Philippe Bianconi très concentré et détendu a pris le temps de laisser le public se calmer et faire un profond silence avant de se lancer dans son interprétation de la première Ballade de Chopin. Dès les premiers accords, un son plein, rond, puissant et enveloppant a saisi par sa force de persuasion. Puis dans une gradation de nuances infimes, le son pianissimo a semblé se suspendre sous la voûte. Si les qualités de musicalité fine de Philippe Bianconi sont connues depuis toujours, ce poète du piano a gagné en sa maturité une puissance et une force qui lui permettent d’ égaler les plus grands. L‘autorité naturelle, les moyens pianistiques phénoménaux se mettent au service d‘une vision personnelle des œuvres. Jouer les Quatre Ballades de Chopin à la suite, pages si différentes et pourtant chacune si profondément emblématique de son auteur, est une gageure tenue haut les mains par le pianiste français. Un rubato audacieux, des nuances très accentuées, une force digitale mise au service de l‘harmonie avec un admirable équilibre des deux mains, rendent Chopin très moderne tout en restant un modèle de romantisme en raison d’une émotion toujours au bord des notes. Jouant par cœur ces pièces complexes, leur style très différent a été délicatement respecté par un interprète ayant réfléchi à chaque note et semblant toutefois presque libre jusque dans ses emportements. Cette vision très construite et qui semble par moment comme improvisée tient du magicien. La première et la quatrième ont pour nous été les plus éblouissantes et les plus émouvantes. Ce qui nous aura le plus marqué est peut-être cette impression d’un piano symphonique à la richesse insoupçonnée.
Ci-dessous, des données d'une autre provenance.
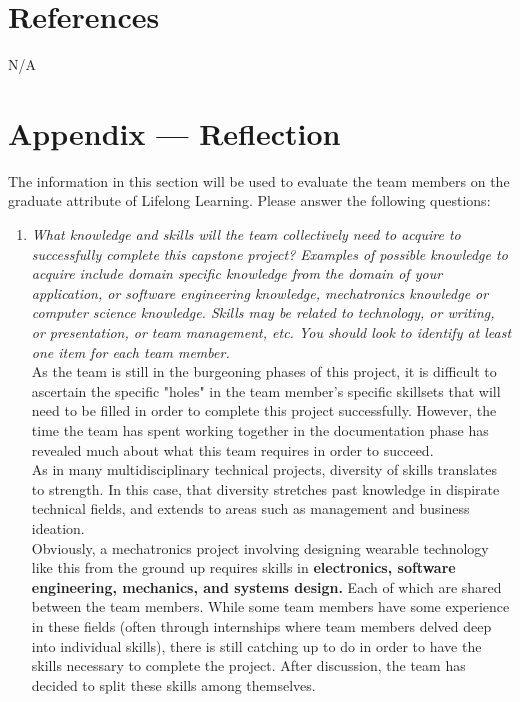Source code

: \documentclass[12pt]{article}
\begin{document}
\section{References}
\label{References}
N/A

\section*{Appendix --- Reflection}

The information in this section will be used to evaluate the team members on the
graduate attribute of Lifelong Learning.  Please answer the following questions:

\begin{enumerate}
  \item \textit{What knowledge and skills will the team collectively need to acquire to
        successfully complete this capstone project?  Examples of possible knowledge
        to acquire include domain specific knowledge from the domain of your
        application, or software engineering knowledge, mechatronics knowledge or
        computer science knowledge.  Skills may be related to technology, or writing,
        or presentation, or team management, etc.  You should look to identify at
        least one item for each team member.}\\

	As the team is still in the burgeoning phases of this project, it is difficult to ascertain the specific "holes" in the team member's specific skillsets that will need to be filled in order to complete this project successfully. However, the time the team has spent working together in the documentation phase has revealed much about what this team requires in order to succeed. \\

As in many multidisciplinary technical projects, diversity of skills translates to strength. In this case, that diversity stretches past knowledge in dispirate technical fields, and extends to areas such as management and business ideation.\\

Obviously, a mechatronics project involving designing wearable technology like this from the ground up requires skills in \textbf{electronics, software engineering, mechanics, and systems design.} Each of which are shared between the team members. While some team members have some experience in these fields (often through internships where team members delved deep into individual skills), there is still catching up to do in order to have the skills necessary to complete the project. After discussion, the team has decided to split these skills among themselves.\\


\end{enumerate}
\end{document}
Philippe Bianconi embrase le Cloître des Jacobins
Partition à l’œil, Philippe Bianconi a, en deuxième partie de concert, crée Papillons de Bruno Montovani. Le compositeur, très en verve, a longuement présenté sa pièce, très pensée, hommage ambivalent à Schumann. La pièce virtuose, en triple et quadruple croches a été parfaitement maîtrisée par Philippe Bianconi, qui a su en faire sortir toutes les couleurs et les effets sonores sur tout l‘ambitus du clavier. Pièce plus spectaculaire et impressionnante que sensible et émouvante, mais toujours très habile.
La fin du concert a permis de se régaler du piano de Ravel que Bianconi joue de manière idiomatique. Un Ravel audacieux, et brillant, plein de second degré, mais surtout, ce qui est bien plus rare même chez les plus grands interprètes, très émouvant. Les pièces de danse d’un XVIIIème siècle idéalisé que Ravel joue à moderniser sont également un hommage aux compagnons morts à la guerre. La douleur sourde contenue dans les pièces sous le brillant pianistique, n’est pas ici camouflée. A nouveau nous bénéficions de cette puissance mise au service de l’harmonie avec toutes sortes de couleurs et de sons magnifiques. Des nuances subtiles et des doigts qui font oublier toute notion de travail tant ils semblent libres.
En Bis, deux pièces de Chopin, valse et prélude, redisent les deux points d’écart entre passion et murmure, si représentatives de l‘art de Chopin. L’ Ile Joyeuse de Debussy a pris des allures de poème symphonique à la pulsion de vie irrésistible. Le public a fait une belle ovation au musicien radieux.
Toulouse. Cloître des Jacobins, le 9 septembre 2014. Frédéric Chopin (1810-1849): Quatre ballades ; Bruno Montovani (né en 1974) : Papillons, création mondiale ; Maurice Ravel (1875-1937) : Le tombeau de Couperin. Philippe Bianconi, piano.